[Opening DATA FOR REVIEW section]
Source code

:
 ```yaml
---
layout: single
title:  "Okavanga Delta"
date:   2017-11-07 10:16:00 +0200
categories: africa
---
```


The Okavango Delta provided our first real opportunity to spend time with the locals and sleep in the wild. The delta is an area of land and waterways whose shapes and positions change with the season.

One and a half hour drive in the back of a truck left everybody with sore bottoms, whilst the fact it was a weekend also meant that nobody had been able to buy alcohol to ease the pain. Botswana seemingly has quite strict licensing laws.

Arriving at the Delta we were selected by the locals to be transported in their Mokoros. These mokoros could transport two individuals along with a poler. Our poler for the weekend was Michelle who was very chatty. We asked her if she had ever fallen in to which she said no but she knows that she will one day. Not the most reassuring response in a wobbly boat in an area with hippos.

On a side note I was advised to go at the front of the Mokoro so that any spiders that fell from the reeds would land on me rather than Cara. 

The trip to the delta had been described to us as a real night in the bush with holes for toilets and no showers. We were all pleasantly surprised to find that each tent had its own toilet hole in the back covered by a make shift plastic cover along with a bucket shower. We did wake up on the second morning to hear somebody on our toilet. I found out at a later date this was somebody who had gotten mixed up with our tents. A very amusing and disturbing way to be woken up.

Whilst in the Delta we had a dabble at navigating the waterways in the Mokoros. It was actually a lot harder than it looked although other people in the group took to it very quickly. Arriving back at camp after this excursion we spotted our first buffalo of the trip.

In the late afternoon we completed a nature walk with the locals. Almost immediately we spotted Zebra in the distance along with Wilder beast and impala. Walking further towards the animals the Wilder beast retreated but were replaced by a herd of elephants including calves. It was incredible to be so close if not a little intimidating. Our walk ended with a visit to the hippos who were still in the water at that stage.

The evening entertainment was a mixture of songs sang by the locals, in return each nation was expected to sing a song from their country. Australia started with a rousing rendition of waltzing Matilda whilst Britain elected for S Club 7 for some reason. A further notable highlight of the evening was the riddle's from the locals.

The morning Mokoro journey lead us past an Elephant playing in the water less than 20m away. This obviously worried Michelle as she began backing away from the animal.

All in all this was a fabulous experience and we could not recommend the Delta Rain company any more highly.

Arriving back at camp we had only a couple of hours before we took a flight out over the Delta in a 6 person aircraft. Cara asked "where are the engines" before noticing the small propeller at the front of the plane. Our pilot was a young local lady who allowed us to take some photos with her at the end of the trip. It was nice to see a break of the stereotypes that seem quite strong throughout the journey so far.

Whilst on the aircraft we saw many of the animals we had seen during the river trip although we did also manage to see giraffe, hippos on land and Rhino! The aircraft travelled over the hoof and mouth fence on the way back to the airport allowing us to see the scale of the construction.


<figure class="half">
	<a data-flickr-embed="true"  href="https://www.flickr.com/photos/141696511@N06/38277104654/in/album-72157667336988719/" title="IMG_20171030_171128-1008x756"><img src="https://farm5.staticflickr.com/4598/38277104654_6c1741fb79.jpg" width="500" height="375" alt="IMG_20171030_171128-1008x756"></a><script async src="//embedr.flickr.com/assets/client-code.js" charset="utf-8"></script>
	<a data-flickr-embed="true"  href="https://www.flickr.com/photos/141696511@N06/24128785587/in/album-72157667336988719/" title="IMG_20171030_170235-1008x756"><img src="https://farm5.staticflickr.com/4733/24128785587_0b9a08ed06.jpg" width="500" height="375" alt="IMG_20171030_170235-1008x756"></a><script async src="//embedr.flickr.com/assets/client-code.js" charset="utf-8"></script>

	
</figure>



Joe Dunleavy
[Closing DATA FOR REVIEW section]
ASSIGNED TASK: Copy the whole listing above once more, character for character.

RESPONSE BELOW:
Source code

:
 ```yaml
---
layout: single
title:  "Okavanga Delta"
date:   2017-11-07 10:16:00 +0200
categories: africa
---
```


The Okavango Delta provided our first real opportunity to spend time with the locals and sleep in the wild. The delta is an area of land and waterways whose shapes and positions change with the season.

One and a half hour drive in the back of a truck left everybody with sore bottoms, whilst the fact it was a weekend also meant that nobody had been able to buy alcohol to ease the pain. Botswana seemingly has quite strict licensing laws.

Arriving at the Delta we were selected by the locals to be transported in their Mokoros. These mokoros could transport two individuals along with a poler. Our poler for the weekend was Michelle who was very chatty. We asked her if she had ever fallen in to which she said no but she knows that she will one day. Not the most reassuring response in a wobbly boat in an area with hippos.

On a side note I was advised to go at the front of the Mokoro so that any spiders that fell from the reeds would land on me rather than Cara. 

The trip to the delta had been described to us as a real night in the bush with holes for toilets and no showers. We were all pleasantly surprised to find that each tent had its own toilet hole in the back covered by a make shift plastic cover along with a bucket shower. We did wake up on the second morning to hear somebody on our toilet. I found out at a later date this was somebody who had gotten mixed up with our tents. A very amusing and disturbing way to be woken up.

Whilst in the Delta we had a dabble at navigating the waterways in the Mokoros. It was actually a lot harder than it looked although other people in the group took to it very quickly. Arriving back at camp after this excursion we spotted our first buffalo of the trip.

In the late afternoon we completed a nature walk with the locals. Almost immediately we spotted Zebra in the distance along with Wilder beast and impala. Walking further towards the animals the Wilder beast retreated but were replaced by a herd of elephants including calves. It was incredible to be so close if not a little intimidating. Our walk ended with a visit to the hippos who were still in the water at that stage.

The evening entertainment was a mixture of songs sang by the locals, in return each nation was expected to sing a song from their country. Australia started with a rousing rendition of waltzing Matilda whilst Britain elected for S Club 7 for some reason. A further notable highlight of the evening was the riddle's from the locals.

The morning Mokoro journey lead us past an Elephant playing in the water less than 20m away. This obviously worried Michelle as she began backing away from the animal.

All in all this was a fabulous experience and we could not recommend the Delta Rain company any more highly.

Arriving back at camp we had only a couple of hours before we took a flight out over the Delta in a 6 person aircraft. Cara asked "where are the engines" before noticing the small propeller at the front of the plane. Our pilot was a young local lady who allowed us to take some photos with her at the end of the trip. It was nice to see a break of the stereotypes that seem quite strong throughout the journey so far.

Whilst on the aircraft we saw many of the animals we had seen during the river trip although we did also manage to see giraffe, hippos on land and Rhino! The aircraft travelled over the hoof and mouth fence on the way back to the airport allowing us to see the scale of the construction.


<figure class="half">
	<a data-flickr-embed="true"  href="https://www.flickr.com/photos/141696511@N06/38277104654/in/album-72157667336988719/" title="IMG_20171030_171128-1008x756"><img src="https://farm5.staticflickr.com/4598/38277104654_6c1741fb79.jpg" width="500" height="375" alt="IMG_20171030_171128-1008x756"></a><script async src="//embedr.flickr.com/assets/client-code.js" charset="utf-8"></script>
	<a data-flickr-embed="true"  href="https://www.flickr.com/photos/141696511@N06/24128785587/in/album-72157667336988719/" title="IMG_20171030_170235-1008x756"><img src="https://farm5.staticflickr.com/4733/24128785587_0b9a08ed06.jpg" width="500" height="375" alt="IMG_20171030_170235-1008x756"></a><script async src="//embedr.flickr.com/assets/client-code.js" charset="utf-8"></script>

	
</figure>



Joe Dunleavy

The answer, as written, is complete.